A Minnesota 2-year-old will get a lifesaving kidney transplant this coming May thanks to a stranger who lives 1,500 miles away, reports Minnesota NBC affiliate KARE11.

Arianna Moore was diagnosed with a rare genetic kidney disorder, called Diffuse Mesangial Sclerosis, when she was only 7 weeks old. Unlike her twin sister, who doesn’t carry the disorder, Arianna has trouble walking and talking. She also requires a dialysis machine for 10 to 12 hours each night — before bed she’s hooked up to it, and in the morning she’s taken off.

"It definitely has been difficult,” her father Jeremy Moore told the station.

Seeing her daughter struggle even to perform basic functions, Arianna’s mother Ashley Booth took to social media. She created a Facebook page for Arianna, explaining her need for a kidney donor. On the page she wrote, “dialysis keeps me alive for now, but a kidney transplant is needed."
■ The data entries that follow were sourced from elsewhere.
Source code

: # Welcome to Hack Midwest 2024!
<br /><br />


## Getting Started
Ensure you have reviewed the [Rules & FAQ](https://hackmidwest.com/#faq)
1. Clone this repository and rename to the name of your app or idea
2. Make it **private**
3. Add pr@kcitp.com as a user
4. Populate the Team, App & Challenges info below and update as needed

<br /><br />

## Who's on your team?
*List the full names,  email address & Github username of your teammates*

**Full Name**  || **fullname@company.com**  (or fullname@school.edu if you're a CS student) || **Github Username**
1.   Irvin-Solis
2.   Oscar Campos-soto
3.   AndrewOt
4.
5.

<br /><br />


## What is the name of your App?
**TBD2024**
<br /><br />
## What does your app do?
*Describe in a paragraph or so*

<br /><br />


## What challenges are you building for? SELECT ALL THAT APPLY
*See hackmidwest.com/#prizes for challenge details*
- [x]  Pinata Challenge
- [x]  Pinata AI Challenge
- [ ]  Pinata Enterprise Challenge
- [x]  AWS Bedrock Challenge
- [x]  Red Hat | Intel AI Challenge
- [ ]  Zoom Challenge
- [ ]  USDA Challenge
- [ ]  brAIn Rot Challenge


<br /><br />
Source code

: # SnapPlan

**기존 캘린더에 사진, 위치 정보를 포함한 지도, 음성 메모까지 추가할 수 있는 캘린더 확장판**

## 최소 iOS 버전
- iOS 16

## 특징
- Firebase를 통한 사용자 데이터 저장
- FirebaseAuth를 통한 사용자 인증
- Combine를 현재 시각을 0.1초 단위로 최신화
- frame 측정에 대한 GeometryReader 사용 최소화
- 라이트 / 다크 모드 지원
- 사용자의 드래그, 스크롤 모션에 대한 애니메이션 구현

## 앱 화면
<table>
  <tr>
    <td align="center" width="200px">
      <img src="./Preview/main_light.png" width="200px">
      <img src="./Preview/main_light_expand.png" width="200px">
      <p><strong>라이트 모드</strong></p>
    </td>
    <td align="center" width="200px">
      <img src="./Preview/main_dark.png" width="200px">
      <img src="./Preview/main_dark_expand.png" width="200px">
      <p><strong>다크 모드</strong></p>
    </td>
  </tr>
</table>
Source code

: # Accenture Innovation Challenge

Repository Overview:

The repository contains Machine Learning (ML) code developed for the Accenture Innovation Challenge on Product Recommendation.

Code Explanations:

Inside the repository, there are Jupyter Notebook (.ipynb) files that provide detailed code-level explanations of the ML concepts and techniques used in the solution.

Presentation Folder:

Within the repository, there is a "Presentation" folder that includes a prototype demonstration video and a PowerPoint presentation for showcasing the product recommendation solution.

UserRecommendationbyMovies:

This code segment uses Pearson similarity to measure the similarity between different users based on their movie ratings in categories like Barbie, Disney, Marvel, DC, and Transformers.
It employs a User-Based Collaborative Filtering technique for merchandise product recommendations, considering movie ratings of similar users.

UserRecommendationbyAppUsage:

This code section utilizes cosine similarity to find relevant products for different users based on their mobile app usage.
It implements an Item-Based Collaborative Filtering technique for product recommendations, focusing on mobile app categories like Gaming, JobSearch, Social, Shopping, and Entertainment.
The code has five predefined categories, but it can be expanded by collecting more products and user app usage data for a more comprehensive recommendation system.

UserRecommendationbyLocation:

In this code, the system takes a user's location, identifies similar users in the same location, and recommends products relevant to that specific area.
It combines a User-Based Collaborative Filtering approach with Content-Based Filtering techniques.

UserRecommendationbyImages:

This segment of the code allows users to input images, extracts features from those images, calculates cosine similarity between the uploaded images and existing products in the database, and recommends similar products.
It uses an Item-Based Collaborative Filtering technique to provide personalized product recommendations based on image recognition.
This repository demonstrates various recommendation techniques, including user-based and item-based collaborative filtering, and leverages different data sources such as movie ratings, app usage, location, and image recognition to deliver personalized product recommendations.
Christy Harding took notice. The Jacksonville, Fla., woman says she tends not to respond to such pages, as scrolling through them all is too overwhelming. But Arianna’s page, for one reason or another, caught her attention. “And I called on this one, and a match to this one,” she said. “I can't imagine waiting for that phone call for somebody to say, 'Yes, someone made the decision to save your daughter's life.'"

What are the odds?

Kidney transplant research has some optimistic things to say about Arianna’s upcoming operation, which is scheduled for the first week in May. A 2001 study from Stanford University showed the most successful kidney transplants take place between an adult donor and a young child or infant. In fact, it produces the best survival rate of any transplant in any age group.

"As long as the adult kidney functions immediately in the child, there is no kidney loss from irreversible acute rejection after the first year," Dr. Oscar Salvatierra, co-researcher and director of kidney transplantation at Lucile Packard Children's Hospital, said in a statement. The next challenge is ensuring the kidney functions past the first year. Once it clears that milestone, Salvatierra says, “then the kidney is going to do very well.”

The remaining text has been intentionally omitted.